DURHAM, N.C. -- Duke historian Nancy MacLean's "Democracy in Chains" is among five titles on the shortlist for the National Book Award's nonfiction prize, it was annouced today. 

"Democracy in Chains: The Deep History of the Radical Right's Stealth Plan for America" (Viking) is an intellectual history of 20th-century American politics. Based on MacLean's archival research, the book traces how economist James Buchanan's ideas fueled a right-wing movement funded by billionaires. Read more here

The other nonfiction finalists are: "Never Caught: The Washingtons' Relentelss Pursuit of Their Runaway Slave, Ona Judge" by Erica Armstrong Dunbar, "The Evangelicals: The Struggle to Shape America" by Frances FitzGerald, "The Future is History: How Totalitartianism Reclaimed Russia" by Marsha Gessen and "Killers of the Flower Moon: The Osage Murders and the Birth of the FBI" by David Grann. 

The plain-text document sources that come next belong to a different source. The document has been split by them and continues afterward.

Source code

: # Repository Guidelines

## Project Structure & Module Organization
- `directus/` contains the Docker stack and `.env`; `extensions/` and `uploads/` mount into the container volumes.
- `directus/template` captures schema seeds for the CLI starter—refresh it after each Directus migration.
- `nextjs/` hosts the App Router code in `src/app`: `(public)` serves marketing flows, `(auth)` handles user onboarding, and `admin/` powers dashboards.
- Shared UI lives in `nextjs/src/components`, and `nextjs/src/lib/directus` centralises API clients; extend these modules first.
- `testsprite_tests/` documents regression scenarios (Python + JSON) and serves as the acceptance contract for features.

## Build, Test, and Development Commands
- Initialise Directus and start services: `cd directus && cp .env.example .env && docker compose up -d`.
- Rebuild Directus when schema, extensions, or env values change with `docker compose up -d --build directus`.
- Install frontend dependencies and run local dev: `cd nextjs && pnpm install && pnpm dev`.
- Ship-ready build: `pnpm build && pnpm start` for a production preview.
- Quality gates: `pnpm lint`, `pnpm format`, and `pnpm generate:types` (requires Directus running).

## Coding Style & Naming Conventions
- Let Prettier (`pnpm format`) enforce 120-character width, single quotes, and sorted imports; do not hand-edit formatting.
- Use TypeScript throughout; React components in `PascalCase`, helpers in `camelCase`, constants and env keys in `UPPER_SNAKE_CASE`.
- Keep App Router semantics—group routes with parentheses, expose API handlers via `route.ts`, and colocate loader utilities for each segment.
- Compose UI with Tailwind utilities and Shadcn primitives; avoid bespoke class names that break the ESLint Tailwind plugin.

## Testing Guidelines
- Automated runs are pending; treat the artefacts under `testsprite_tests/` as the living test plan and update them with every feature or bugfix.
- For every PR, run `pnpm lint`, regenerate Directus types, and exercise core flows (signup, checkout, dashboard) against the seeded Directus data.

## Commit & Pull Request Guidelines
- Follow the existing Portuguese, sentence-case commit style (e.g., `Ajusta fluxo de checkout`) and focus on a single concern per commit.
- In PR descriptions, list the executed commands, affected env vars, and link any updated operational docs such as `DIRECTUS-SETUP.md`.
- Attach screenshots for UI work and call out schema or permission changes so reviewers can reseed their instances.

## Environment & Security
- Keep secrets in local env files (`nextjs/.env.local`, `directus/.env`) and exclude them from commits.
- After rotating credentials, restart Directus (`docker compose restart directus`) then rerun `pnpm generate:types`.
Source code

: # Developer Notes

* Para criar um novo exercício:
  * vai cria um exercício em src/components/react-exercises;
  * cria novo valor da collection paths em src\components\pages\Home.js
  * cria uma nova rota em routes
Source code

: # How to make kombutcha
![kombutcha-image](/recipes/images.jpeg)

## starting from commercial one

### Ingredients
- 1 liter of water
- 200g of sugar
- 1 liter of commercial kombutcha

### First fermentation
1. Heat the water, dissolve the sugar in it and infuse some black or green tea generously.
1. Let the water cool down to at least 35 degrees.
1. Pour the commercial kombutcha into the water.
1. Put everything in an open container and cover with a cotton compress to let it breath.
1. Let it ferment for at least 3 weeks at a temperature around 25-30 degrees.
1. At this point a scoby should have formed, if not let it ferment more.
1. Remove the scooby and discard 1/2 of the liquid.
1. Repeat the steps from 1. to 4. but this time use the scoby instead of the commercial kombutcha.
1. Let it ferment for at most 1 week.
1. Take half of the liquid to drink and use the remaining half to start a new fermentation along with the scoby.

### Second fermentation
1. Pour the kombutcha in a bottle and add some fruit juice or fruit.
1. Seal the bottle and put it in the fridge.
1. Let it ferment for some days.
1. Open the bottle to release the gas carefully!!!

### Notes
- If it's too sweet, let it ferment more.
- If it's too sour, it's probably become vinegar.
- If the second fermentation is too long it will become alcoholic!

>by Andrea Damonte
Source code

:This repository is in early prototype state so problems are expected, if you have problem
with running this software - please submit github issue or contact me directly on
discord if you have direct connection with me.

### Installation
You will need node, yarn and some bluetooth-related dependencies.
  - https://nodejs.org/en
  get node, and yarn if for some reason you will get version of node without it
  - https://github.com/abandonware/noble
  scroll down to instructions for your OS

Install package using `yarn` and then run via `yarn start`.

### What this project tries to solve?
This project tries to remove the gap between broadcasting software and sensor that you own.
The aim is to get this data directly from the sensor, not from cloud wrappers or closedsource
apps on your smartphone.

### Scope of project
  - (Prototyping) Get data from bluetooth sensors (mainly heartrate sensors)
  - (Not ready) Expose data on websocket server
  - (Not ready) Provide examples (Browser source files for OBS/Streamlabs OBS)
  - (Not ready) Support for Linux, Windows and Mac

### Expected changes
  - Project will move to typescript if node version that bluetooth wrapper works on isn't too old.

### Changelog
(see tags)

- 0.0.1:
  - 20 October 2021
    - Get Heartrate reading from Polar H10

The National Book Award longlist, which was announced last month, includes an additional title by a Duke professor, "The Blood of Emmett Till" by Timothy Tyson, who teaches in Duke's Center for Documentary Studies. 

Established in 1950, the National Book Award is administered by the nonprofit National Book Foundation. Previous winners include William Faulkner, Saul Bellow, Ralph Ellison, Rachel Carson and other renowned American writers. 

National Book Award finalists will read from their works at a ceremony in New York on Nov. 14. The winners will be announced the following day, on Nov. 15.